In Albuquerque, N.M., Comcast customers were unable to receive HD signals from the CBS affiliate there, LIN TV’s KRQE, during the game.
And guess who got the blame? “Comcast doesn’t offer CBS HD,” wrote Albuquerque Tribune sportswriter Phil Parker on his blog during the game, “and for that the decision makers deserve to die a slow death.”
Parker described his friend’s purchase of an over-the-air antenna from Best Buy so they could catch Super Bowl XL in vivid, high-definition detail: “He subscribes to Comcast and sends them money every month. Why should he have to spend extra cash to watch the biggest sporting event in the world in HD?
“I hate Comcast,” Parker said.
Six months later, the dispute between Comcast and KRQE still has not been resolved. The carriage fight pits two companies that have been stubbornly opposed on principle.
“We don’t pay cash for carriage,” Comcast senior director of communications Jennifer Moyer said.
CBS CEO Les Moonves, meanwhile, has been equally adamant in demanding it. In a conference call with investors July 31, Moonves reported his company now has digital carriage agreements for cash with eight of the top 25 MSOs. “But the big ones aren’t up until 2010 and 2011,” he added, referring to Comcast and Time Warner Cable.
By then, HD will be firmly entrenched as the gold standard in television viewing.
| Where HD’s On Hold | |||
|---|---|---|---|
| Retransmission negotiations pending for high-definition channels in pockets around the country: | |||
| Market | Cable Operator | TV Station | Network Affiliation |
| SOURCE: Multichannel News research |
|||
| Albuquerque, N.M. | Comcast | KRQE (LIN TV) | CBS |
| Fort Worth, Texas | Charter Communications | WFAA (Belo) | ABC |
| Lexington, Ky. | Time Warner Cable | WLEX (Evening Post Publishing Co.) | NBC |
| Spokane, Wash. | Time Warner Cable | KAYU (Mountain Broadcasting) | Fox |
SHINY NEW HDTVs
The Albuquerque dustup foreshadows a much bigger fight looming just around the corner for the cable industry.
Cable operators are eager to carry HD programming so their services can appeal to a growing viewership with shiny new high-resolution televisions. In 2007, manufacturers will ship 21 million HDTVs to dealers, according to a forecast by the Consumer Electronics Association — bringing the total number of high-definition sets shipped in the U.S. to 56.5 million since 2003.
Historically, cable providers retransmitted signals from local broadcast stations for free. Now, those stations want cash payment for carriage of their standard and HD signals, with high-definition shaping up as the next front in the battle over distribution rights.
Cases have already cropped up across the country.

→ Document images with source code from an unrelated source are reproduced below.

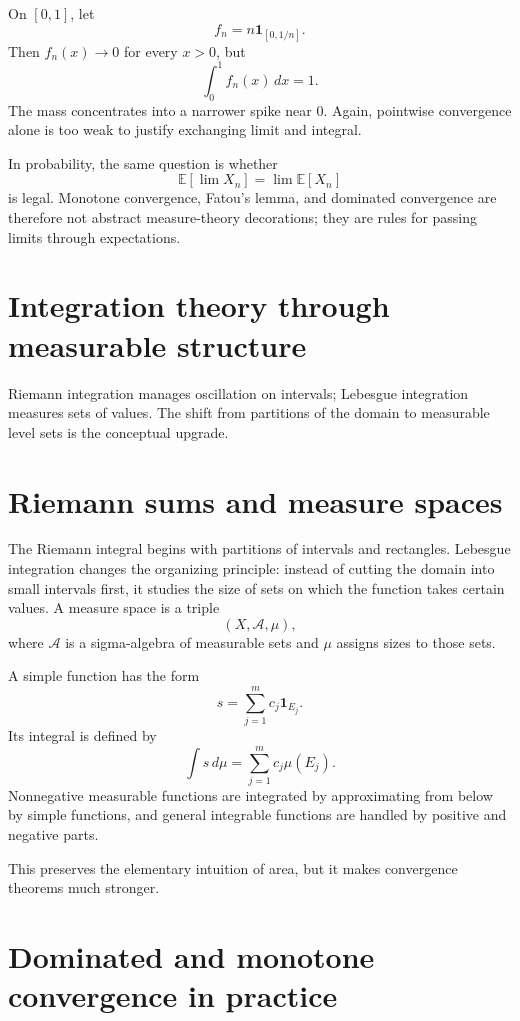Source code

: \begin{example}
On \([0,1]\), let
\[
  f_n=n\mathbf 1_{[0,1/n]}.
\]
Then \(f_n(x)\to0\) for every \(x>0\), but
\[
  \int_0^1 f_n(x)\,dx=1.
\]
The mass concentrates into a narrower spike near \(0\).  Again, pointwise convergence alone is too weak to justify exchanging limit and integral.
\end{example}

\begin{remark}
In probability, the same question is whether
\[
  \mathbb E[\lim X_n]=\lim\mathbb E[X_n]
\]
is legal.  Monotone convergence, Fatou's lemma, and dominated convergence are therefore not abstract measure-theory decorations; they are rules for passing limits through expectations.
\end{remark}
\section{Integration theory through measurable structure}
Riemann integration manages oscillation on intervals; Lebesgue integration measures sets of values.  The shift from partitions of the domain to measurable level sets is the conceptual upgrade.

\section{Riemann sums and measure spaces}

The Riemann integral begins with partitions of intervals and rectangles.  Lebesgue integration changes the organizing principle: instead of cutting the domain into small intervals first, it studies the size of sets on which the function takes certain values.  A measure space is a triple
\[
  (X,\mathcal A,\mu),
\]
where $\mathcal A$ is a sigma-algebra of measurable sets and $\mu$ assigns sizes to those sets.

A simple function has the form
\[
  s=\sum_{j=1}^m c_j\mathbf 1_{E_j}.
\]
Its integral is defined by
\[
  \int s\,d\mu=\sum_{j=1}^m c_j\mu(E_j).
\]
Nonnegative measurable functions are integrated by approximating from below by simple functions, and general integrable functions are handled by positive and negative parts.

This preserves the elementary intuition of area, but it makes convergence theorems much stronger.

\section{Dominated and monotone convergence in practice}

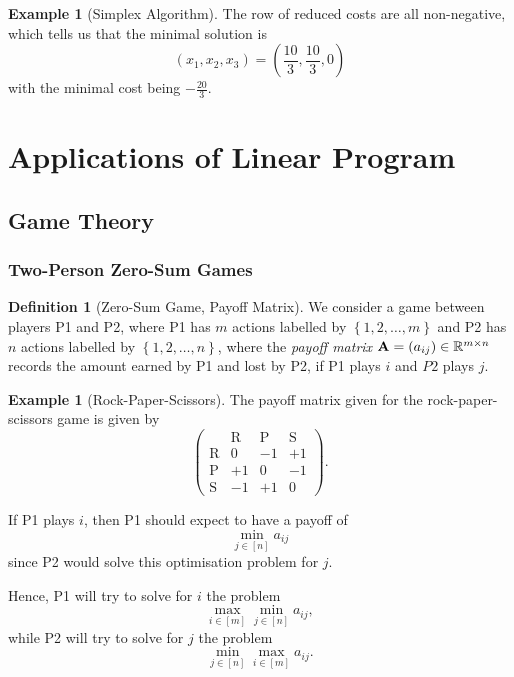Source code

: \documentclass[11pt]{article}
\theoremstyle{definition}
\newtheorem{definition}[theorem]{Definition}
\newtheorem{example}[theorem]{Example}
\theoremstyle{remark}
\newcommand{\pqty}[1]{\left(#1\right)}
\newcommand{\bqty}[1]{\left[#1\right]}
\newcommand{\Bqty}[1]{\left\{#1\right\}}
\newcommand{\flatfrac}[2]{\frac{#1}{#2}}
\newcommand{\RR}{\mathbb{R}}
\begin{document}
\begin{example}[Simplex Algorithm]
    The row of reduced costs are all non-negative, which tells us that the minimal solution is
    \[
        \pqty{x_1, x_2, x_3} = \pqty{\frac{10}{3}, \frac{10}{3}, 0}
    \]
    with the minimal cost being \(-\flatfrac{20}{3}\).
\end{example}

\section{Applications of Linear Program}
\subsection{Game Theory}

\subsubsection{Two-Person Zero-Sum Games}

\begin{definition}[Zero-Sum Game, Payoff Matrix]\label{optim-unit-0055}
    We consider a game between players P1 and P2, where P1 has \(m\) actions labelled by \(\Bqty{1, 2, \ldots, m}\) and P2 has \(n\) actions labelled by \(\Bqty{1, 2, \ldots, n}\), where the \emph{payoff  matrix} \(\vb{A} = \pqty{a_{ij}} \in \RR^{m \times n}\) records the amount earned by P1 and lost by P2, if P1 plays \(i\) and \(P2\) plays \(j\).
\end{definition}

\begin{example}[Rock-Paper-Scissors]\label{optim-unit-0056}
    The payoff matrix given for the rock-paper-scissors game is given by
    \[
        \pqty{
            \begin{array}{c|ccc}
                & \text{R} & \text{P} & \text{S} \\
                \hline
                \text{R} & 0 & -1 & +1 \\
                \text{P} & +1 & 0 & -1 \\
                \text{S} & -1 & +1 & 0
            \end{array}
        }.
    \]
\end{example}

If P1 plays \(i\), then P1 should expect to have a payoff of
\[
    \min_{j \in \bqty{n}} a_{ij}
\]
since P2 would solve this optimisation problem for \(j\).

Hence, P1 will try to solve for \(i\) the problem
\[
    \max_{i \in \bqty{m}} \min_{j \in \bqty{n}} a_{ij},
\]
while P2 will try to solve for \(j\) the problem
\[
    \min_{j \in \bqty{n}} \max_{i \in \bqty{m}} a_{ij}.
\]
\end{document}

Charter Communications, for one, is still wrangling with media conglomerate Belo Corp., and the operator’s customers in Fort Worth, Texas, remain unable to receive HD signals from WFAA-TV, channel 8.
For its part, Time Warner Cable has been reluctant to put any green into HD carriage agreements. Its customers in certain markets remain without access to high-definition signals from local stations. The company has been in negotiations for months with WLEX in Lexington, Ky., and KAYU in Spokane, Wash., for example.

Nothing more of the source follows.